[Document images with source code]
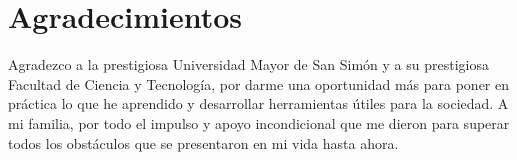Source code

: \chapter{\centering Agradecimientos}

\begin{center}
    \begin{minipage}{14cm}
        Agradezco a la prestigiosa Universidad Mayor de San Simón y a su prestigiosa Facultad de Ciencia y Tecnología, por darme una oportunidad más para poner en práctica lo que he aprendido y desarrollar herramientas útiles para la sociedad. A mi familia, por todo el impulso y apoyo incondicional que me dieron para superar todos los obstáculos que se presentaron en mi vida hasta ahora. \\
    \end{minipage}
\end{center}
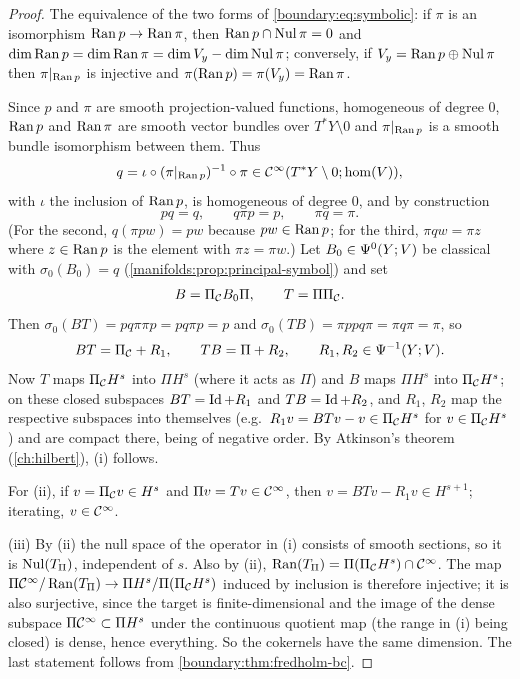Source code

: \begin{proof}
The equivalence of the two forms of \eqref{boundary:eq:symbolic}: if $\pi$ is an
isomorphism $\Ran p\to\Ran\pi$, then $\Ran p\cap\Nul\pi=0$ and $\dim\Ran p=\dim\Ran\pi=
\dim V_y-\dim\Nul\pi$; conversely, if $V_y=\Ran p\oplus\Nul\pi$ then $\pi|_{\Ran p}$ is
injective and $\pi(\Ran p)=\pi(V_y)=\Ran\pi$.

Since $p$ and $\pi$ are smooth projection-valued functions, homogeneous of degree $0$,
$\Ran p$ and $\Ran\pi$ are smooth vector bundles over $T^*Y\setminus0$ and
$\pi|_{\Ran p}$ is a smooth bundle isomorphism between them. Thus
\begin{equation*}
q=\iota\circ(\pi|_{\Ran p})^{-1}\circ\pi\in\CI(T^*Y\setminus0;\hom(V)),
\end{equation*}
with $\iota$ the inclusion of $\Ran p$, is homogeneous of degree $0$, and by construction
\begin{equation*}
pq=q,\qquad q\pi p=p,\qquad \pi q=\pi.
\end{equation*}
(For the second, $q(\pi pw)=pw$ because $pw\in\Ran p$; for the third, $\pi qw=\pi z$
where $z\in\Ran p$ is the element with $\pi z=\pi w$.) Let $B_0\in\Psido0(Y;V)$ be classical with $\sigma_0(B_0)=q$
(\cref{manifolds:prop:principal-symbol}) and set
\begin{equation*}
B=\PiC B_0\Pi,\qquad T=\Pi\PiC .
\end{equation*}
Then $\sigma_0(BT)=pq\pi\pi p=pq\pi p=p$ and $\sigma_0(TB)=\pi pp q\pi=\pi q\pi=\pi$, so
\begin{equation*}
BT=\PiC+R_1,\qquad TB=\Pi+R_2,\qquad R_1,R_2\in\Psido{-1}(Y;V).
\end{equation*}
Now $T$ maps $\PiC H^s$ into $\Pi H^s$ (where it acts as $\Pi$) and $B$ maps $\Pi H^s$
into $\PiC H^s$; on these closed subspaces $BT=\Id+R_1$ and $TB=\Id+R_2$, and $R_1$,
$R_2$ map the respective subspaces into themselves (e.g.\ $R_1v=BTv-v\in\PiC H^s$ for $v\in
\PiC H^s$) and are compact there, being of negative order. By Atkinson's theorem
(\cref{ch:hilbert}), (i) follows.

For (ii), if $v=\PiC v\in H^s$ and $\Pi v=Tv\in\CI$, then $v=BTv-R_1v\in H^{s+1}$;
iterating, $v\in\CI$.

(iii) By (ii) the null space of the operator in (i) consists of smooth sections, so it is
$\Nul(T_\Pi)$, independent of $s$. Also by (ii), $\Ran(T_\Pi)=\Pi(\PiC H^s)\cap\CI$. The map
$\Pi\CI/\Ran(T_\Pi)\to\Pi H^s/\Pi(\PiC H^s)$ induced by inclusion is therefore injective;
it is also surjective, since the target is finite-dimensional and the image of the dense
subspace $\Pi\CI\subset\Pi H^s$ under the continuous quotient map (the range in (i) being
closed) is dense, hence everything. So the cokernels have the same dimension. The last
statement follows from \cref{boundary:thm:fredholm-bc}.
\end{proof}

- WORK REQUEST:
Your answer should be each line of the data that contains the word "cref", copied as it stands.

- RESULT OF THIS TASK:
(\cref{manifolds:prop:principal-symbol}) and set
(\cref{ch:hilbert}), (i) follows.
statement follows from \cref{boundary:thm:fredholm-bc}.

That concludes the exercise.